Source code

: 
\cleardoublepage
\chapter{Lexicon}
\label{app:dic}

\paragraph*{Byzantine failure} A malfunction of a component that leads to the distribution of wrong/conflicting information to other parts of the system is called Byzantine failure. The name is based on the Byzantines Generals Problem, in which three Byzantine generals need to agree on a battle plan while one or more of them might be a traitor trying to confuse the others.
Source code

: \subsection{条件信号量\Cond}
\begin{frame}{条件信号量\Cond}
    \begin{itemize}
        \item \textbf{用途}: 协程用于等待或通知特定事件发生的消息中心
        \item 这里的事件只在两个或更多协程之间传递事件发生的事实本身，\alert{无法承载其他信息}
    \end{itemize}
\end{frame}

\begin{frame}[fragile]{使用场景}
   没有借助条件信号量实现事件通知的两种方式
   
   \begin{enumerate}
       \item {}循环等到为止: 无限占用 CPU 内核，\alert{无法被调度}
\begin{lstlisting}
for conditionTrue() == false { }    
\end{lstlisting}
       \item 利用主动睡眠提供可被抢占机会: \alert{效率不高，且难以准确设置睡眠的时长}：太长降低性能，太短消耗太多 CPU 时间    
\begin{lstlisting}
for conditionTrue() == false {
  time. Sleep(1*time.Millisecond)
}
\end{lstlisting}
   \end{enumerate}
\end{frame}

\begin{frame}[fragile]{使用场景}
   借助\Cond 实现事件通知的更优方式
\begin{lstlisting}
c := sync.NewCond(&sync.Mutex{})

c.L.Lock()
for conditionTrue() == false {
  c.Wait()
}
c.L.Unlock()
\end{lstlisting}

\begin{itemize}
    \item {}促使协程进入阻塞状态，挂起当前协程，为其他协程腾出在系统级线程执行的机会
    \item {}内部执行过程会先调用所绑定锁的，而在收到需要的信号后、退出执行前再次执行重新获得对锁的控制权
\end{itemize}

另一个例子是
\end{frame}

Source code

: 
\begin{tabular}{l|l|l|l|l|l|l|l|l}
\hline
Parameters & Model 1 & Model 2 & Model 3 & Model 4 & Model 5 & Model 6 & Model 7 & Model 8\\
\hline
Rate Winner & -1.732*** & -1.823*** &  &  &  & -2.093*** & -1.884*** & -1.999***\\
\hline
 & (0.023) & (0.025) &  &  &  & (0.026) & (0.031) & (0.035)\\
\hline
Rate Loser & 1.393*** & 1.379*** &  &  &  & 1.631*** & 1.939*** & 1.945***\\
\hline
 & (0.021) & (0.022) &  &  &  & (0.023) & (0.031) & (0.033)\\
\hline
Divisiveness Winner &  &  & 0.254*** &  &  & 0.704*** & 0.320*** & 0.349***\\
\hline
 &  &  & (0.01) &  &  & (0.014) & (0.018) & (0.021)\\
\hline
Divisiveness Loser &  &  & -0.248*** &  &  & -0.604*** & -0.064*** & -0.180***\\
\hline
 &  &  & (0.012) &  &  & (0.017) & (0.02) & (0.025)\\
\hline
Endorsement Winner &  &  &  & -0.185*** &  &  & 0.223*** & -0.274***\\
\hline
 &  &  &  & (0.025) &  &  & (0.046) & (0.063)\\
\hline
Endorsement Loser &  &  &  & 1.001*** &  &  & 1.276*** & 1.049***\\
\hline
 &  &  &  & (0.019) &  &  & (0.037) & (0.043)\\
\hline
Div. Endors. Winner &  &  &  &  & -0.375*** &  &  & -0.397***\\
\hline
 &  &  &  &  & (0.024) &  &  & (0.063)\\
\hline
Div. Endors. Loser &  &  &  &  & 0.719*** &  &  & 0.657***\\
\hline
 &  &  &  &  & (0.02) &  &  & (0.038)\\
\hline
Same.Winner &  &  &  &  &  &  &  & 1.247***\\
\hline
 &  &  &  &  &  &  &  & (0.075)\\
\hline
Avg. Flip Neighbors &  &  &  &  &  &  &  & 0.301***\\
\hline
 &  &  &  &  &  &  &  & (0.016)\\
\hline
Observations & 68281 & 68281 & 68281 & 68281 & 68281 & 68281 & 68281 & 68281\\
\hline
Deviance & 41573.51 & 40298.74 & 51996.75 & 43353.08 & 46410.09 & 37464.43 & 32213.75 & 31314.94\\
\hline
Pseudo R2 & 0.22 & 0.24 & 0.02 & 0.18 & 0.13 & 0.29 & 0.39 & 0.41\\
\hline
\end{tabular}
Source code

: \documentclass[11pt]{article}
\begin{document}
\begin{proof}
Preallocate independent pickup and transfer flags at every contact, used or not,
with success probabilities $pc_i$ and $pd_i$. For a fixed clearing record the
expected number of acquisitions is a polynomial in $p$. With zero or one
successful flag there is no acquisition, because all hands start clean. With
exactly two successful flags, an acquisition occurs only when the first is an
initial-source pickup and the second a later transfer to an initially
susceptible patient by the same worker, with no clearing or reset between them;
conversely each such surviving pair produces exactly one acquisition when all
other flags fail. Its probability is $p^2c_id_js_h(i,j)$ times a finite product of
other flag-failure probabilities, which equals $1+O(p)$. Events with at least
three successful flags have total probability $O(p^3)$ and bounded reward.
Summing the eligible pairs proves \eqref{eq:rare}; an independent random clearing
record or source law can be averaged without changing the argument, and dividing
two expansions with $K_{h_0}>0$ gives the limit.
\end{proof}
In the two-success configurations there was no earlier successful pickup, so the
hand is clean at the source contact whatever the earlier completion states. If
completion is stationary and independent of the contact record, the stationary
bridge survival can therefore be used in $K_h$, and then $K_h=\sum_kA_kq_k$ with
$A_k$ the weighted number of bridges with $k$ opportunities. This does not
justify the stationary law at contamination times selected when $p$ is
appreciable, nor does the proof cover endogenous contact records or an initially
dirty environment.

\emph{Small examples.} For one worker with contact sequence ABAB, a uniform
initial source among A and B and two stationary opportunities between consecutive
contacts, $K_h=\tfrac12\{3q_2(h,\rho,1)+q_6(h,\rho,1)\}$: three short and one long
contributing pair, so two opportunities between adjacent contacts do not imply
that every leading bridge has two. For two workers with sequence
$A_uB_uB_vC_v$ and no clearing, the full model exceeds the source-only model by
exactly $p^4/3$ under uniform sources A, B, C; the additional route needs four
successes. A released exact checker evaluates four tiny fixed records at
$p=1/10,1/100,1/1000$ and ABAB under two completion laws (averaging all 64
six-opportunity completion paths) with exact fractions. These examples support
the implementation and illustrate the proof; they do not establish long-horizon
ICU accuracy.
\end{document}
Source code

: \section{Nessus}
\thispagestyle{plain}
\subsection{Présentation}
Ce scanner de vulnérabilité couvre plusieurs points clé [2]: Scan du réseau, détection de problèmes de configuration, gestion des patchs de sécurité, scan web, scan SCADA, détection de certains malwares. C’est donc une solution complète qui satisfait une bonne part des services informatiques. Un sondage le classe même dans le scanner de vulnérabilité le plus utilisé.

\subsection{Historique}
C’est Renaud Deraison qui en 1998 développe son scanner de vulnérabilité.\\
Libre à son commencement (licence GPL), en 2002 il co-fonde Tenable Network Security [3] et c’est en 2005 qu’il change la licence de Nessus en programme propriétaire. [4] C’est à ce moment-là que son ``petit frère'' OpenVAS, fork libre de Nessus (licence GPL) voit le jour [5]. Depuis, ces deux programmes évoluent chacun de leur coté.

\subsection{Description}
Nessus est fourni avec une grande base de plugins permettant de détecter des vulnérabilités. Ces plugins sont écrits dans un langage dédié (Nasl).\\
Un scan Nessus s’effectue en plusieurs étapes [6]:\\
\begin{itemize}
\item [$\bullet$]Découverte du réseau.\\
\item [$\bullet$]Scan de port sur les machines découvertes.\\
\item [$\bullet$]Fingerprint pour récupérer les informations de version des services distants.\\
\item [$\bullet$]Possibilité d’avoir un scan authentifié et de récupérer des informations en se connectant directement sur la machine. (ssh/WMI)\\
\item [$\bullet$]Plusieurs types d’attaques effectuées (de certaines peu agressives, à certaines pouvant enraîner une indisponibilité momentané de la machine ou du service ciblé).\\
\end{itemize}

□ □ □ □ □

**WHAT IS NEEDED:** Give back exactly the lines above starting at the line where "dirty environment." appears and ending at the line where "exactly $p^4/3$ under" appears, both included, with no other lines.

**COMPLETED EXERCISE:**
dirty environment.

\emph{Small examples.} For one worker with contact sequence ABAB, a uniform
initial source among A and B and two stationary opportunities between consecutive
contacts, $K_h=\tfrac12\{3q_2(h,\rho,1)+q_6(h,\rho,1)\}$: three short and one long
contributing pair, so two opportunities between adjacent contacts do not imply
that every leading bridge has two. For two workers with sequence
$A_uB_uB_vC_v$ and no clearing, the full model exceeds the source-only model by
exactly $p^4/3$ under uniform sources A, B, C; the additional route needs four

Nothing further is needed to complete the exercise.